__Description of the task__.
Go through the data and copy each line where the string "acknowledgements" appears.

[Saved entries]

*** Begin section ***

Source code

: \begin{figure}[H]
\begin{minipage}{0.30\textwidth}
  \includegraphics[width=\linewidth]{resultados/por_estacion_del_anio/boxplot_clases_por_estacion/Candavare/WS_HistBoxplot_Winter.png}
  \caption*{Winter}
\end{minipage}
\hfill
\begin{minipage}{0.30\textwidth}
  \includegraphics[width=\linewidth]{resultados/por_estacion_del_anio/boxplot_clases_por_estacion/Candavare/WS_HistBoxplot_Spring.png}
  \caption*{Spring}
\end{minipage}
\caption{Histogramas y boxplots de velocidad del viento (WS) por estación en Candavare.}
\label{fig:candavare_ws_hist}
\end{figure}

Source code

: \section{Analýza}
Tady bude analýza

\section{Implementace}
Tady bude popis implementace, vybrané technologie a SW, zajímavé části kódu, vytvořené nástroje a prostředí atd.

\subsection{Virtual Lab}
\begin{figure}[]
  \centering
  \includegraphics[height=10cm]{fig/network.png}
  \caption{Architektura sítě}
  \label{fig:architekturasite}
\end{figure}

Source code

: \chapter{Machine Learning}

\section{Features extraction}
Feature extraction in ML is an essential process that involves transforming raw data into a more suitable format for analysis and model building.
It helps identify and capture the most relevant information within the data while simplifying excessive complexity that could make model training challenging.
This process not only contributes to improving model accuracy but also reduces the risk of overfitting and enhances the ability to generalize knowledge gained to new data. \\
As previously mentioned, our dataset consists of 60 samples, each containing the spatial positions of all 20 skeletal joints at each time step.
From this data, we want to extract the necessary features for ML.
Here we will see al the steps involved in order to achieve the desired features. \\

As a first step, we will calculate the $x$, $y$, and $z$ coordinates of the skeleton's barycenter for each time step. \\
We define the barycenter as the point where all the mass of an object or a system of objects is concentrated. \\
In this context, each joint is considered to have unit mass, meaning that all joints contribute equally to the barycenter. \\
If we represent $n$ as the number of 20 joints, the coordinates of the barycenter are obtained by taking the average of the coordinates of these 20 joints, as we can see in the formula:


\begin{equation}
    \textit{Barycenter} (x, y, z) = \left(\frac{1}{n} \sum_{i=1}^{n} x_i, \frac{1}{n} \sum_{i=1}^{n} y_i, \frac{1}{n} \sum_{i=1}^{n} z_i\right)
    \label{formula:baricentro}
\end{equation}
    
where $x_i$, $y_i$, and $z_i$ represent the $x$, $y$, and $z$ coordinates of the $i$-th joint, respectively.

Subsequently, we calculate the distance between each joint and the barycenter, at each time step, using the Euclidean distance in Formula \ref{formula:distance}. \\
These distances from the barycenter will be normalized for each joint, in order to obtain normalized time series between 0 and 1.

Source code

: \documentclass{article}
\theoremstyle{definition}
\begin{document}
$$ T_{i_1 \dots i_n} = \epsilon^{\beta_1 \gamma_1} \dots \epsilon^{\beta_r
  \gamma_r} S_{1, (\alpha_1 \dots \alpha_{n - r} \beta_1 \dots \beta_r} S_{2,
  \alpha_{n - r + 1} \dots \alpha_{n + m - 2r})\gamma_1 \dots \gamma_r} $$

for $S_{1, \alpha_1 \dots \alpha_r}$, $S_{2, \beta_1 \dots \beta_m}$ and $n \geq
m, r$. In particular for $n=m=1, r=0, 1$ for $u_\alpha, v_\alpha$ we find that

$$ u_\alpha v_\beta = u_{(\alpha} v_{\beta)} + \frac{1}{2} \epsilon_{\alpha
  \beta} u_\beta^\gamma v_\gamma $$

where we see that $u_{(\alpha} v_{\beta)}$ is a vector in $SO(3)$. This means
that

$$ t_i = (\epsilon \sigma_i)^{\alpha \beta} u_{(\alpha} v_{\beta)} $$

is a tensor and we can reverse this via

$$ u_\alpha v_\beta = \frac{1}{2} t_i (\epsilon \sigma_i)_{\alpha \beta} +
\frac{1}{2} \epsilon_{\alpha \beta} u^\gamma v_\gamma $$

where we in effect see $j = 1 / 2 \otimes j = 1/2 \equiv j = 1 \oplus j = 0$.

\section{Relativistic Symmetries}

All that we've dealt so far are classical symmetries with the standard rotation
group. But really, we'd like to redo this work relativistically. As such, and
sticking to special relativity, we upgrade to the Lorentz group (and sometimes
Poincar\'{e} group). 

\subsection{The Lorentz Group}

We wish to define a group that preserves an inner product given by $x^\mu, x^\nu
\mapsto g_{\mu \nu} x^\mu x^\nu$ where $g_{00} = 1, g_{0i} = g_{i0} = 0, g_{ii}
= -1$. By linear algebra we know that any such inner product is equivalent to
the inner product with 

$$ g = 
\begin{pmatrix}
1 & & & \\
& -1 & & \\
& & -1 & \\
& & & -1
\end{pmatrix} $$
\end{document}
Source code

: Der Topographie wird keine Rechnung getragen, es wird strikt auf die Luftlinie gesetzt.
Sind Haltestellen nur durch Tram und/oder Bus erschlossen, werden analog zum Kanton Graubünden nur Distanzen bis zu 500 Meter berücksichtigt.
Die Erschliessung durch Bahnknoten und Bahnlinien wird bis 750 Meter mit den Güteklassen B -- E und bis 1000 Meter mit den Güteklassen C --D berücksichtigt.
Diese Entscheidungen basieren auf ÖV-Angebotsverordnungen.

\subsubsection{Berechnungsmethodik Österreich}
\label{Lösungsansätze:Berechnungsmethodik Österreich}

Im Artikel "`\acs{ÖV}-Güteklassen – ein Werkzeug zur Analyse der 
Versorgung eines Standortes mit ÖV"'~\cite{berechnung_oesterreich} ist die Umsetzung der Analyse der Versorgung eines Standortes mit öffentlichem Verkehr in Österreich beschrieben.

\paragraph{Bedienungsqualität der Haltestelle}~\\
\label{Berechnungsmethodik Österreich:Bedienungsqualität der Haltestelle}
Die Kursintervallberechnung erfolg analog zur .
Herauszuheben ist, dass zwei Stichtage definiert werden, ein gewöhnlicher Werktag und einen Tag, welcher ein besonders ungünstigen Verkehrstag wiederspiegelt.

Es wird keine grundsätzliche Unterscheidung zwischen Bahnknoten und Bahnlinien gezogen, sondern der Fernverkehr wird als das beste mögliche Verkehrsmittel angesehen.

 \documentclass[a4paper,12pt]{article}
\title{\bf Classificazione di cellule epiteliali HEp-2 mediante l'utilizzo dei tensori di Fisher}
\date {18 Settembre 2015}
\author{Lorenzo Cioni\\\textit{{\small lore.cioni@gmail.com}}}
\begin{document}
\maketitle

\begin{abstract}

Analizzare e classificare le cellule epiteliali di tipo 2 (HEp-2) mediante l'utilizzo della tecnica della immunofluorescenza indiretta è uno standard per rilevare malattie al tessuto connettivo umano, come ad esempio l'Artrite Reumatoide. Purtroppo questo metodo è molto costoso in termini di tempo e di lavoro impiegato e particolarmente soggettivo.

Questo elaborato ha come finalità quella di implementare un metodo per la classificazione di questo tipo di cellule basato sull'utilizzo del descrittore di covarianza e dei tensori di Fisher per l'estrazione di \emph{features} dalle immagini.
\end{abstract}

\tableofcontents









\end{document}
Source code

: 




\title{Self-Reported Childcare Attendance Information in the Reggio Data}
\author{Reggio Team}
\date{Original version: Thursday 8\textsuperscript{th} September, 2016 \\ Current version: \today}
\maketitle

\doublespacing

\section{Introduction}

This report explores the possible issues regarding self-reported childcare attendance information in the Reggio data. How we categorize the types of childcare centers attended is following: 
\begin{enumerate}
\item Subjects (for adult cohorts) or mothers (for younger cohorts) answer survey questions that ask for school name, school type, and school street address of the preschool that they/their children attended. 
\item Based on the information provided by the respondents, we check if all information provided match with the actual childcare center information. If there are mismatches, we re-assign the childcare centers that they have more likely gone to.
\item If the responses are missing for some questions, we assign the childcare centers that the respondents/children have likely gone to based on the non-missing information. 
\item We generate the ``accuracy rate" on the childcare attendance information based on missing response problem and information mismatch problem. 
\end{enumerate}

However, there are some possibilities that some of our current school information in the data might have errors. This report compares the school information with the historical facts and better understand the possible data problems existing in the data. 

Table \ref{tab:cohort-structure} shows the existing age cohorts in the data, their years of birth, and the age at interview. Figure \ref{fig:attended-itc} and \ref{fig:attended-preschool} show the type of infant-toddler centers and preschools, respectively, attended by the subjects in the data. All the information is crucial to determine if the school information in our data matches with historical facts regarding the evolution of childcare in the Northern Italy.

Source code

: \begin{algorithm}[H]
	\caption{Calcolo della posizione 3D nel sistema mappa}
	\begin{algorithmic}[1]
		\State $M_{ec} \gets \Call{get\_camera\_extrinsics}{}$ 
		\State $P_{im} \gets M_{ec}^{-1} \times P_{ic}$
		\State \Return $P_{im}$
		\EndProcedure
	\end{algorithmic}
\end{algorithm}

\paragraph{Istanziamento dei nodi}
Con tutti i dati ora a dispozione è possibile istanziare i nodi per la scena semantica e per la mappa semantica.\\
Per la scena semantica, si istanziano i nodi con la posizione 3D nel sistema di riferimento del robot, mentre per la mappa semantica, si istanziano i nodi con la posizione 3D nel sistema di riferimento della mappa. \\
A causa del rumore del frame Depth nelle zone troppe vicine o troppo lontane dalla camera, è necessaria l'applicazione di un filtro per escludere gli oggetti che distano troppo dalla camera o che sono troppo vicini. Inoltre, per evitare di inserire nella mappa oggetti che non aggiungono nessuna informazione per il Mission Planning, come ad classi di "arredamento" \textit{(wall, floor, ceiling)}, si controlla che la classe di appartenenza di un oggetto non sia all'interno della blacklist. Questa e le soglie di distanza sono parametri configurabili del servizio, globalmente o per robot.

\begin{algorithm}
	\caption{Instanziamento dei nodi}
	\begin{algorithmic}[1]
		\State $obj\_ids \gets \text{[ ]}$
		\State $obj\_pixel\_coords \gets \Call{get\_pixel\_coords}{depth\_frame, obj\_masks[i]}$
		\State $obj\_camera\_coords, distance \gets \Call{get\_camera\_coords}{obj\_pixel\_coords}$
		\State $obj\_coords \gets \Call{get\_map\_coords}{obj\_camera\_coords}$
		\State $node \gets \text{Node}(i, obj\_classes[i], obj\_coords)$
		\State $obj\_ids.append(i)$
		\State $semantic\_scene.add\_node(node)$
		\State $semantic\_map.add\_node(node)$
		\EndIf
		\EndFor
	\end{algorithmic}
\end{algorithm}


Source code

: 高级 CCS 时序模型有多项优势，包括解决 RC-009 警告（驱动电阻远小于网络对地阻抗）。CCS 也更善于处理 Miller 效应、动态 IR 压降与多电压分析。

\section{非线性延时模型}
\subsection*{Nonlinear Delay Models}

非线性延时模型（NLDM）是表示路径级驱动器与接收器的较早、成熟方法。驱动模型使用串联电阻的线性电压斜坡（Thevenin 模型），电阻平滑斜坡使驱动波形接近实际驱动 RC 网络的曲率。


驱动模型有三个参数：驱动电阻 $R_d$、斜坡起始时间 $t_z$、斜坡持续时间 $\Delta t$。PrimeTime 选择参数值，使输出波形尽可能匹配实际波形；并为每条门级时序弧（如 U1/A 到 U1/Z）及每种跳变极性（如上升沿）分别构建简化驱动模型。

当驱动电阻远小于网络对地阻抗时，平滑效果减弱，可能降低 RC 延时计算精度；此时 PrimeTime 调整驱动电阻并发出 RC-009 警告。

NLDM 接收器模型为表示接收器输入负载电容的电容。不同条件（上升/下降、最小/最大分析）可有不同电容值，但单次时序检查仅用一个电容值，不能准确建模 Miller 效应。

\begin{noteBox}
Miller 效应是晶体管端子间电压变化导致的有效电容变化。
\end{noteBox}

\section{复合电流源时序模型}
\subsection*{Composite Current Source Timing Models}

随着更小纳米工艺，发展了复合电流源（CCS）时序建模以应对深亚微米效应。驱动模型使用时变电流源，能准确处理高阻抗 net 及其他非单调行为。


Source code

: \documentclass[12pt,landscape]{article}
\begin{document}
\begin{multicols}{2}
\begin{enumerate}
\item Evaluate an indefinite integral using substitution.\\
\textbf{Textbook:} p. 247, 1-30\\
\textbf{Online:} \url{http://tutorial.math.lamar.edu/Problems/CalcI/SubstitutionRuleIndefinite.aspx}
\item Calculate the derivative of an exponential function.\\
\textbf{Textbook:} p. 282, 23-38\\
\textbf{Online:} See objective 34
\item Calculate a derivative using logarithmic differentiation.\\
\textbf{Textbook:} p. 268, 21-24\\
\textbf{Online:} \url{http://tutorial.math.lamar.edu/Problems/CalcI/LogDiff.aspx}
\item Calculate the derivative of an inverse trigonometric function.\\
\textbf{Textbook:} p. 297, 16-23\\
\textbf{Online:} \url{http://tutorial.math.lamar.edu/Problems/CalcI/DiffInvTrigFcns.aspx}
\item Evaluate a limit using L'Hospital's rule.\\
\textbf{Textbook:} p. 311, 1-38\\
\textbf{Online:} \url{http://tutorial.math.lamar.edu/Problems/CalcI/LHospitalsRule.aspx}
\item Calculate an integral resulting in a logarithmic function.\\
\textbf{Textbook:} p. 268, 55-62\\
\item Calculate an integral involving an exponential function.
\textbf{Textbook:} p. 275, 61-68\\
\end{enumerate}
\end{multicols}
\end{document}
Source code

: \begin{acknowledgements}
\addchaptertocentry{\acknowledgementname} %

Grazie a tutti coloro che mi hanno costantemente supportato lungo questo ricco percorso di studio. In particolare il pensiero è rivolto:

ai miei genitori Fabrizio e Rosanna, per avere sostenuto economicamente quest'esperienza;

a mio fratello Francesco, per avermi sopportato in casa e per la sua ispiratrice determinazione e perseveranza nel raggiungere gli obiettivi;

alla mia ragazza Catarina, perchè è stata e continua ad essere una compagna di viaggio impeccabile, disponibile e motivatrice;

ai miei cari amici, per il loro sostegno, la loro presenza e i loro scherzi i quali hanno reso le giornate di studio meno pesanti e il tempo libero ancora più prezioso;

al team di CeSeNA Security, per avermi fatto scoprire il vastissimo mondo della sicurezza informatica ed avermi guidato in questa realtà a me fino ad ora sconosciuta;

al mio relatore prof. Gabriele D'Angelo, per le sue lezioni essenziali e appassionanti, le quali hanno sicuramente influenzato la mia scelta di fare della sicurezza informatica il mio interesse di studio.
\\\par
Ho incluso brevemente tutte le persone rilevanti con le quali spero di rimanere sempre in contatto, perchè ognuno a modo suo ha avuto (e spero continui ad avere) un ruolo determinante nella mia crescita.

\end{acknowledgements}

*** End section ***

__The answer__.
: \begin{acknowledgements}
\end{acknowledgements}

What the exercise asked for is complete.